---- DATA TO EXAMINE

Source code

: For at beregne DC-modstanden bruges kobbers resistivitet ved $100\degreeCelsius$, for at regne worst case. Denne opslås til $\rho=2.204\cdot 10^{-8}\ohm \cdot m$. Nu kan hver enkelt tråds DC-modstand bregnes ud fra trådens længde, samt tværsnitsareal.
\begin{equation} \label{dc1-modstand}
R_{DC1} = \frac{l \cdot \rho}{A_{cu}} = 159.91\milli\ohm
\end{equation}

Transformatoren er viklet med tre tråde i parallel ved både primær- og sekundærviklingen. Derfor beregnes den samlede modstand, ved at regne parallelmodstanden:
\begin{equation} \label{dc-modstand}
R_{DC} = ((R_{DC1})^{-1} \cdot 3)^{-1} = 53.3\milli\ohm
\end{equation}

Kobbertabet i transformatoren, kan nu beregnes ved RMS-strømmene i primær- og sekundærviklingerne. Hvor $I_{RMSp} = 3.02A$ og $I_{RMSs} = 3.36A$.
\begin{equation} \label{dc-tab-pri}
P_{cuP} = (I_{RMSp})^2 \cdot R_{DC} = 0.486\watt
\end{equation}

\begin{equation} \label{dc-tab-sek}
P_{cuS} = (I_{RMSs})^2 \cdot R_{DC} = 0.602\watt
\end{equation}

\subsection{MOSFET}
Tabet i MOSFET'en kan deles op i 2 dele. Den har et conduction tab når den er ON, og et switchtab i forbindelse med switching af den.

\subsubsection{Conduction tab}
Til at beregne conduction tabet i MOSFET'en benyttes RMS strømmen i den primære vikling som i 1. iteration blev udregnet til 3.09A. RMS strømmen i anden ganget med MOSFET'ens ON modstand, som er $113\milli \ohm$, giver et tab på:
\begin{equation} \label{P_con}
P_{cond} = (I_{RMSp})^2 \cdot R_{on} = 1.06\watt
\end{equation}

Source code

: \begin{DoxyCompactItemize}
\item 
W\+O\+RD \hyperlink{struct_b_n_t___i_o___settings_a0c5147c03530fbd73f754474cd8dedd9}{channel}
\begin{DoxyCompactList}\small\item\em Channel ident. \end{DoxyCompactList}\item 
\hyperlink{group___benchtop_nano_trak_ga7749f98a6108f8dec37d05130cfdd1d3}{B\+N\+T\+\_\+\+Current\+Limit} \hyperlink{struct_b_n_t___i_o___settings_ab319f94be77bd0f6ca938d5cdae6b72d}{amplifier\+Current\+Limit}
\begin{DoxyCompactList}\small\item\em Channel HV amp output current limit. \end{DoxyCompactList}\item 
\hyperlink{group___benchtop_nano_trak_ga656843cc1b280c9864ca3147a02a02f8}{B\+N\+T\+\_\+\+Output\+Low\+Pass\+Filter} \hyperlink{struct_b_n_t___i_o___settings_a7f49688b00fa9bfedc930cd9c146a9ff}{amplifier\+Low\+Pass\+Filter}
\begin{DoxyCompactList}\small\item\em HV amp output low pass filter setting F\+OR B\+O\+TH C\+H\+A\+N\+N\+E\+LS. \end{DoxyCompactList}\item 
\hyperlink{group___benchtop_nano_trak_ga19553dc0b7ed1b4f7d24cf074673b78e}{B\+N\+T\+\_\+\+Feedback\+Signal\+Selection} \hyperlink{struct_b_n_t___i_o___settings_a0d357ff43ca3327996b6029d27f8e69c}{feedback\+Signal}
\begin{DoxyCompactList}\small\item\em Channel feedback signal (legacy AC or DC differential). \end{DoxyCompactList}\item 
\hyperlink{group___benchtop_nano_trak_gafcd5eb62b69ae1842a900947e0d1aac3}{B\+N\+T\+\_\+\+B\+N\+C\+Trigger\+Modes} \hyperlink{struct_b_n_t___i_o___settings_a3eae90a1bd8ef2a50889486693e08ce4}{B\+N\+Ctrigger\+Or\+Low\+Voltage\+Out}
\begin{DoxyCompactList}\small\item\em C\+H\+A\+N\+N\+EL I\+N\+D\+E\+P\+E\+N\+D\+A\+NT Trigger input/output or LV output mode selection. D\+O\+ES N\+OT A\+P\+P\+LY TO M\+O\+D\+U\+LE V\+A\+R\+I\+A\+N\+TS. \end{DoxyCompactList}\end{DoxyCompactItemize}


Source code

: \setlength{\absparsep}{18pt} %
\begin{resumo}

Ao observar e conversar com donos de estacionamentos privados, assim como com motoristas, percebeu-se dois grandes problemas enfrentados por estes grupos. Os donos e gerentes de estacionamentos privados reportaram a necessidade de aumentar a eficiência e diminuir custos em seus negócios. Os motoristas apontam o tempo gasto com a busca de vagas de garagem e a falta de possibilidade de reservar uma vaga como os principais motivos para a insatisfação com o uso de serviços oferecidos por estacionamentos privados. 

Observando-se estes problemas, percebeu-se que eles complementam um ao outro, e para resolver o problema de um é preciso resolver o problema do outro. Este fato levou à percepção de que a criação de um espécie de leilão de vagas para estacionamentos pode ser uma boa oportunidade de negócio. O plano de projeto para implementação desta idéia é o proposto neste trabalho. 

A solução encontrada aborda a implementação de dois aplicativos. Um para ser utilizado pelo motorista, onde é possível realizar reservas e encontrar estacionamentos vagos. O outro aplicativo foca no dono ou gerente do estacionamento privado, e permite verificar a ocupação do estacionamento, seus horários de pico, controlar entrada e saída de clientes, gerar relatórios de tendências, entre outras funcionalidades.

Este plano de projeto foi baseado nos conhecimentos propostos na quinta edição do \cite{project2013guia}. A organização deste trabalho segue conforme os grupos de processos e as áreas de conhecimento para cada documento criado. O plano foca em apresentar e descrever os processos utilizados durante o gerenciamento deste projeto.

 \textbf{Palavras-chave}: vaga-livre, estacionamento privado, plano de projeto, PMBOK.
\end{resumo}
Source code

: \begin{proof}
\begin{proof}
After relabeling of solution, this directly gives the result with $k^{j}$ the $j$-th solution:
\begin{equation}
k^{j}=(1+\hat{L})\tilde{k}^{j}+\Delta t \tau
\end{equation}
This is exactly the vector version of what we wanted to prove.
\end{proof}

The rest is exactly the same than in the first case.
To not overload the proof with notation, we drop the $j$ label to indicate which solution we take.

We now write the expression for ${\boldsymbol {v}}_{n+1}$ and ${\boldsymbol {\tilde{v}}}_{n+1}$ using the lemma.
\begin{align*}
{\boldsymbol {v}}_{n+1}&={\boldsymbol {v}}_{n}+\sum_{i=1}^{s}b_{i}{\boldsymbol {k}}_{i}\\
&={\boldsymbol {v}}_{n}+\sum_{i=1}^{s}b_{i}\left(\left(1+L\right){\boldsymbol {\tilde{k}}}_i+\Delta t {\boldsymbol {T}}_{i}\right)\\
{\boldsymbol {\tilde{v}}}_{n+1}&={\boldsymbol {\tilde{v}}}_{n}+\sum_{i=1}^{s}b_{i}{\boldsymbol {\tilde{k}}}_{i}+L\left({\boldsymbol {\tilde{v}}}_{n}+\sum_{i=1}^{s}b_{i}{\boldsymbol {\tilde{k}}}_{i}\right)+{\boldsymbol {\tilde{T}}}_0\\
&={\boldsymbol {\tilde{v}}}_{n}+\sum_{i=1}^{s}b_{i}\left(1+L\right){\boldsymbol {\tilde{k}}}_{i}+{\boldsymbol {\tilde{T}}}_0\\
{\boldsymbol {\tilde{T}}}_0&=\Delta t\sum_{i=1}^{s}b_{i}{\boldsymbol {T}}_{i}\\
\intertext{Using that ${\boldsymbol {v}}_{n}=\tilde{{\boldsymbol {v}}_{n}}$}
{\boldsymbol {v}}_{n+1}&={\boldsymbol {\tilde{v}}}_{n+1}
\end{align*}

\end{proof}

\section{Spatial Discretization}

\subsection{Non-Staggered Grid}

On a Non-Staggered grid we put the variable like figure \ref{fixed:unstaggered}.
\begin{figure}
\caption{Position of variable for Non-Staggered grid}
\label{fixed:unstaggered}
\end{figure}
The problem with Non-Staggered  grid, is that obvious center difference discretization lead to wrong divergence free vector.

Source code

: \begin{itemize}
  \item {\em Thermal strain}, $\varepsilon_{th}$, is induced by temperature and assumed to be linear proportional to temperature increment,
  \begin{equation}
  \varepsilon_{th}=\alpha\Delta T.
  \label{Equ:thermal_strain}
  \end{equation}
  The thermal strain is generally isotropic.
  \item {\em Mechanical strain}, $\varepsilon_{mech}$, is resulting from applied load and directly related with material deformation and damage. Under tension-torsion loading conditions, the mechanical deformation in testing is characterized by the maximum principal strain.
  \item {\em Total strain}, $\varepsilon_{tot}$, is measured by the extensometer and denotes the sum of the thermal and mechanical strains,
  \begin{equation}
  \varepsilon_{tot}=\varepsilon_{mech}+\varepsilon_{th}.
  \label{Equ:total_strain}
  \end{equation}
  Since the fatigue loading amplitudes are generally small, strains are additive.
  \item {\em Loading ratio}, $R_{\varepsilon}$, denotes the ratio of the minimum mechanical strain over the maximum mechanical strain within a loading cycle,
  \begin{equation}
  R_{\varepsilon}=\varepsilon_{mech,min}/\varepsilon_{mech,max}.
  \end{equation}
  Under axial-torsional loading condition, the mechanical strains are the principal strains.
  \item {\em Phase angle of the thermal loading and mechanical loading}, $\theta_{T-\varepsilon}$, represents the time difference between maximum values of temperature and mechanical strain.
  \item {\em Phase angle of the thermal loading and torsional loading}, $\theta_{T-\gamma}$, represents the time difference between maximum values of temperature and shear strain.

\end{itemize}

--------

EXERCISE PROMPT ▸ Make a copy of each line in the records that has the word "temperature".

RESPONSE ▸
  \item {\em Thermal strain}, $\varepsilon_{th}$, is induced by temperature and assumed to be linear proportional to temperature increment,
  \item {\em Phase angle of the thermal loading and mechanical loading}, $\theta_{T-\varepsilon}$, represents the time difference between maximum values of temperature and mechanical strain.
  \item {\em Phase angle of the thermal loading and torsional loading}, $\theta_{T-\gamma}$, represents the time difference between maximum values of temperature and shear strain.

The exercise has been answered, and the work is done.